● Goal of the exercise:
Go through the records below line by line. Count the lines with "avant" and give the count alone.

++++++++++

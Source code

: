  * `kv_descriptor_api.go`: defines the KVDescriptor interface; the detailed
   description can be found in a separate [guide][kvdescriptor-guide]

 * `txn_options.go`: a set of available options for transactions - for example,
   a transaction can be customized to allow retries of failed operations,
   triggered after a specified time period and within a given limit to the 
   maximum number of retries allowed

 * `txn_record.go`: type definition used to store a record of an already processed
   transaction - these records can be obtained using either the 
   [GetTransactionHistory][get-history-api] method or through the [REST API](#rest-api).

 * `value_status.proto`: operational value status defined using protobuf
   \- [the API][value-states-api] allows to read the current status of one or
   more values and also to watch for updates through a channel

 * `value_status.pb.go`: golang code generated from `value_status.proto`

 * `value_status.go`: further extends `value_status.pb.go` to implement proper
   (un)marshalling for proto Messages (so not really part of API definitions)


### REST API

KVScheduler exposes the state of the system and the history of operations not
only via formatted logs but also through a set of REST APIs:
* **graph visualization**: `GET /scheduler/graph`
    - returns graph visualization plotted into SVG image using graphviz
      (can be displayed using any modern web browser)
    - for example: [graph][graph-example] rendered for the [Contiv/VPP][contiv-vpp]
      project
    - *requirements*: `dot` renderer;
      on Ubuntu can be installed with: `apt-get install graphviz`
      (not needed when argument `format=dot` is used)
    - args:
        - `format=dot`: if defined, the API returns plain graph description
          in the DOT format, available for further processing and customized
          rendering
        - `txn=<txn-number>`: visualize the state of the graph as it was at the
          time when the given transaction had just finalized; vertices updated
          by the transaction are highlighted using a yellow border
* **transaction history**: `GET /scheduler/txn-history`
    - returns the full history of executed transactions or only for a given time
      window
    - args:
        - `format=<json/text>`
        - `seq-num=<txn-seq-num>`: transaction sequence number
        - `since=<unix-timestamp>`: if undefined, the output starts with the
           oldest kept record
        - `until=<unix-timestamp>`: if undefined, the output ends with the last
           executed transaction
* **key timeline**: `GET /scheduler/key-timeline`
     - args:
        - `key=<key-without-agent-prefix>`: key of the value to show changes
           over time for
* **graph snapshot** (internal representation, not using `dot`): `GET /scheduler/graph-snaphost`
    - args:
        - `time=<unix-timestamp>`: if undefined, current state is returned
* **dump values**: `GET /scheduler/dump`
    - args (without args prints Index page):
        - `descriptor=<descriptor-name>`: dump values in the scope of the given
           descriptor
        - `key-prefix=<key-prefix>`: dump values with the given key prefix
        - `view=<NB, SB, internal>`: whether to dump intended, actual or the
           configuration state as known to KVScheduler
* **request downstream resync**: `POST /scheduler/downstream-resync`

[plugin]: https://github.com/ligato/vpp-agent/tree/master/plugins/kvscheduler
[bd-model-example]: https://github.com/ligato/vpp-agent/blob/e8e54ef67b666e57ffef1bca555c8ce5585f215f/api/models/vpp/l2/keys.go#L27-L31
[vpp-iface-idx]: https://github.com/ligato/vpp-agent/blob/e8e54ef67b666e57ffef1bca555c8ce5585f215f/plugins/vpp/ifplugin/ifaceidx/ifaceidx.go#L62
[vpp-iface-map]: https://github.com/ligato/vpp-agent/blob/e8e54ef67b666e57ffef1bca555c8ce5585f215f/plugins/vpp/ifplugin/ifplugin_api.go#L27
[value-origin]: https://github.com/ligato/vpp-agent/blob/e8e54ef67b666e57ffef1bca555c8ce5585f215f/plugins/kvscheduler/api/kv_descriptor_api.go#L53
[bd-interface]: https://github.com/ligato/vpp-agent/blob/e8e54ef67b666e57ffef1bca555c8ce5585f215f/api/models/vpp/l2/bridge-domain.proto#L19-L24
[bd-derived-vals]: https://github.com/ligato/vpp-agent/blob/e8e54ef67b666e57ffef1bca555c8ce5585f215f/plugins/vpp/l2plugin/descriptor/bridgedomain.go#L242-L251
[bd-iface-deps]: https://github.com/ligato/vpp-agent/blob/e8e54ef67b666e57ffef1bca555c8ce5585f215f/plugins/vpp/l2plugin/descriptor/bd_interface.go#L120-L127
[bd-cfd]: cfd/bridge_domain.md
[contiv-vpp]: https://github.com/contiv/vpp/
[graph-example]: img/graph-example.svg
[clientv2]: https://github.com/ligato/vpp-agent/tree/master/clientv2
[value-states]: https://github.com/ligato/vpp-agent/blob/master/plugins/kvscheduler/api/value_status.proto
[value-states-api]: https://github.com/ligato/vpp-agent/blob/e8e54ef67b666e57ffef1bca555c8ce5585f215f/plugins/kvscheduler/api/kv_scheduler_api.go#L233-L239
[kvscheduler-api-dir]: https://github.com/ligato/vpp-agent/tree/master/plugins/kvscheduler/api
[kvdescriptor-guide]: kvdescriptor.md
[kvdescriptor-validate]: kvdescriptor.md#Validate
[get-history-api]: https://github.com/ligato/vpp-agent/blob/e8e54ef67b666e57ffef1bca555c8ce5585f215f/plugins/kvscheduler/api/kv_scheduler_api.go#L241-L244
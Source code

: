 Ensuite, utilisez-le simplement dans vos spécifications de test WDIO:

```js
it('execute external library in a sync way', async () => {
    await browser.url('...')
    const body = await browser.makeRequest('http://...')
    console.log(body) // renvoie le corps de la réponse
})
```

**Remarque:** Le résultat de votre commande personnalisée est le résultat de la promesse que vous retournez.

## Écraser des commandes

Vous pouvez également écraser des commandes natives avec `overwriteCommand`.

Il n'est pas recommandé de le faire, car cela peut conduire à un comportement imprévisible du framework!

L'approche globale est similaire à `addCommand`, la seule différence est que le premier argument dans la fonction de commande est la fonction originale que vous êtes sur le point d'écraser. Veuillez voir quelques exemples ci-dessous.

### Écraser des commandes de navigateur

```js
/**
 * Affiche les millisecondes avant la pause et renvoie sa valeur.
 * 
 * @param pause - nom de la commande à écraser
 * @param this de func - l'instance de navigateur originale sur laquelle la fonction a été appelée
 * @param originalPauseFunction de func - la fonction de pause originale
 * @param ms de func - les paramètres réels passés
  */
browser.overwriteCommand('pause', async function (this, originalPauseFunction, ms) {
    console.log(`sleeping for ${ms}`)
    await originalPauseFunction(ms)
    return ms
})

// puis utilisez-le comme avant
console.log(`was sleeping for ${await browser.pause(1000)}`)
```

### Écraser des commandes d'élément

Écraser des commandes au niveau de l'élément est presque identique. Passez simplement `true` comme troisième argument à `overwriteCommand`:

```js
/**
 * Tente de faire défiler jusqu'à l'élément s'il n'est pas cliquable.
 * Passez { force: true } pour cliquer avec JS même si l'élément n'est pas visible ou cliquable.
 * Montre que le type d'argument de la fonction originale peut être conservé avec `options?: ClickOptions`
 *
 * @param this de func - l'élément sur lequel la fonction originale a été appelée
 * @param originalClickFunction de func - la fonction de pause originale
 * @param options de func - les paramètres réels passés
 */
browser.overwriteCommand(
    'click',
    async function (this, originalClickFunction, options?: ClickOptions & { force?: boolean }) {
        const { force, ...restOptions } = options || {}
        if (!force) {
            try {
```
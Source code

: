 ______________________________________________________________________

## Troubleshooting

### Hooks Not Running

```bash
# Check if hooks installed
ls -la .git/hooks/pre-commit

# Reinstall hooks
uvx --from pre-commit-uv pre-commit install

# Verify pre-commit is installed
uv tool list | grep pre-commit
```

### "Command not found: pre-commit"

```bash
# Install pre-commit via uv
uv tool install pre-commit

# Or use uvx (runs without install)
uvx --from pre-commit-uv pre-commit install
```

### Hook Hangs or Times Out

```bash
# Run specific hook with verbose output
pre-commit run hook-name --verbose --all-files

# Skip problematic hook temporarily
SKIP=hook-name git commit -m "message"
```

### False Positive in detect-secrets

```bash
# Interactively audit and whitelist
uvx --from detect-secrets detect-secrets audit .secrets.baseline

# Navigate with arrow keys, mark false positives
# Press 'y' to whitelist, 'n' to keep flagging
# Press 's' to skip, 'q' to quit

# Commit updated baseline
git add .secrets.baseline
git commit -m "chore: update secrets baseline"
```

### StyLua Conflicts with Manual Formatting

++++++++++

● Response to this task:
2